I saw something amazing today, but before I can actually tell you what it is, you need to know some background information.

Siraj Wahhaj, a supposedly controversial speaker, spoke at venue near me recently. Months before his visit, I received numerous emails claiming that Wahhaj is an “extremely controversial speaker,” and that I should consider petitioning the decision to allow him to speak.

When I arrived at the event, I could tell that there was going to be some ugly things happening. The topic: Islam in America. White Americans sporting American flag t-shirts, bibles, and Korans sat next to “Muslim people” wearing traditional dress. Anxiety gripped me as the man who introduced the speaker explicitly recognized that nasty comments were going to be made and noted that interruptions may result in the disruptor being asked to leave.

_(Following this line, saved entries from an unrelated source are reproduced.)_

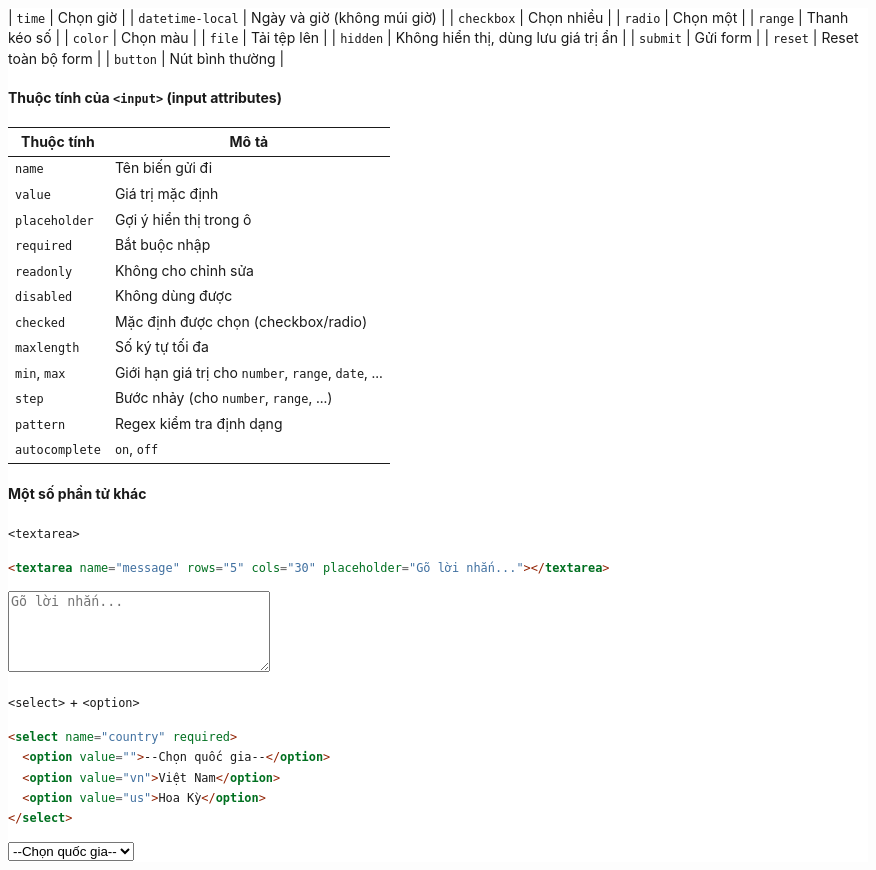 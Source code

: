 | `time`           | Chọn giờ                            |
| `datetime-local` | Ngày và giờ (không múi giờ)         |
| `checkbox`       | Chọn nhiều                          |
| `radio`          | Chọn một                            |
| `range`          | Thanh kéo số                        |
| `color`          | Chọn màu                            |
| `file`           | Tải tệp lên                         |
| `hidden`         | Không hiển thị, dùng lưu giá trị ẩn |
| `submit`         | Gửi form                            |
| `reset`          | Reset toàn bộ form                  |
| `button`         | Nút bình thường                     |
#### Thuộc tính của `<input>` (input attributes)
| Thuộc tính     | Mô tả                                               |
| -------------- | --------------------------------------------------- |
| `name`         | Tên biến gửi đi                                     |
| `value`        | Giá trị mặc định                                    |
| `placeholder`  | Gợi ý hiển thị trong ô                              |
| `required`     | Bắt buộc nhập                                       |
| `readonly`     | Không cho chỉnh sửa                                 |
| `disabled`     | Không dùng được                                     |
| `checked`      | Mặc định được chọn (checkbox/radio)                 |
| `maxlength`    | Số ký tự tối đa                                     |
| `min`, `max`   | Giới hạn giá trị cho `number`, `range`, `date`, ... |
| `step`         | Bước nhảy (cho `number`, `range`, ...)              |
| `pattern`      | Regex kiểm tra định dạng                            |
| `autocomplete` | `on`, `off`                                         |
#### Một số phần tử khác
`<textarea>`
```html
<textarea name="message" rows="5" cols="30" placeholder="Gõ lời nhắn..."></textarea>
```
<textarea name="message" rows="5" cols="30" placeholder="Gõ lời nhắn..."></textarea>

`<select>` + `<option>`
```html
<select name="country" required>
  <option value="">--Chọn quốc gia--</option>
  <option value="vn">Việt Nam</option>
  <option value="us">Hoa Kỳ</option>
</select>
```
<select name="country" required>
  <option value="">--Chọn quốc gia--</option>
  <option value="vn">Việt Nam</option>
  <option value="us">Hoa Kỳ</option>
</select>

The speaker finally began his speech.

Immediately, a woman raised her hand. She then stood up. She then began reciting the pledge of allegiance. I never thought I’d experience the pledge being recited in a context that made it obnoxious, but today I did.

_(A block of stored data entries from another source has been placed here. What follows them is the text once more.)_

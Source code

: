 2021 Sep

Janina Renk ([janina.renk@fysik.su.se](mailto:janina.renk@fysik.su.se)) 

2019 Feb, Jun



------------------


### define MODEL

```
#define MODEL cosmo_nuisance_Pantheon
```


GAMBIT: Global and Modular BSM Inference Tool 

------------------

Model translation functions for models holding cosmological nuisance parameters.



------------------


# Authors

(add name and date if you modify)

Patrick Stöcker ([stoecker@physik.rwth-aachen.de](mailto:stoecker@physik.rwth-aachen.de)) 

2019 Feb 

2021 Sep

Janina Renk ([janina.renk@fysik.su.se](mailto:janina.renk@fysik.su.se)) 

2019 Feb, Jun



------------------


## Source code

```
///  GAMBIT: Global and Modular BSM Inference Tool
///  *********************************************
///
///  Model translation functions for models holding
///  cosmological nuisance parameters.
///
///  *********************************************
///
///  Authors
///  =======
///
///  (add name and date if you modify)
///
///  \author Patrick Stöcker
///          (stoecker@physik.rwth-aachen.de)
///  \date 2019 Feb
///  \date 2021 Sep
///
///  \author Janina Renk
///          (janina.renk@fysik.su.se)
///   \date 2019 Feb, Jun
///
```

This woman, for me, confirmed all of my suspicions about people. We are often hateful, prejudiced, and, even worse, we think we’re being entirely rational while we engage in hateful actions. The woman eventually sat down, and my cynical view of people took a back seat as I listened to the speaker talk.

He was articulate. He was genuine. He was intelligent. He was funny. He was an American who liked the New York Knicks. He wanted to show that religious intolerance does not belong to the religion of Islam. He wanted to contribute something to American society.

On a subconscious level, I thought that none of this would matter. People would still be hateful and vindictive no matter what came out of his mouth. And this subconscious thought bears a striking resemblance to something a pastor of mine pointed out in a sermon, “The problem with us is that we don’t believe that people can change.”

But change is God’s business. Transformation is what God does for kicks. (Is failing to believe that people change tantamount to failing to believe in God?) Today, I got to believe that people can change, and thus, that God is up to something.

Today, I got to see God work through an Imam, and I saw an angry, attacking individual, nod her head in approval to a speaker after he articulately explained his goals as a Muslim. (He wasn’t here to blow up any buildings or take over the country.) Understanding happened. Hate gave way to respect, and that’s one step in the direction of love. Maybe it really is the case that true love never fails.

I didn’t actually talk to the woman after the presentation, so it may same a little gullible to believe that those positive gestures indicated that something deep was going on inside of her.

But its a bit gullible only if its not un-gullible to believe that people don’t change.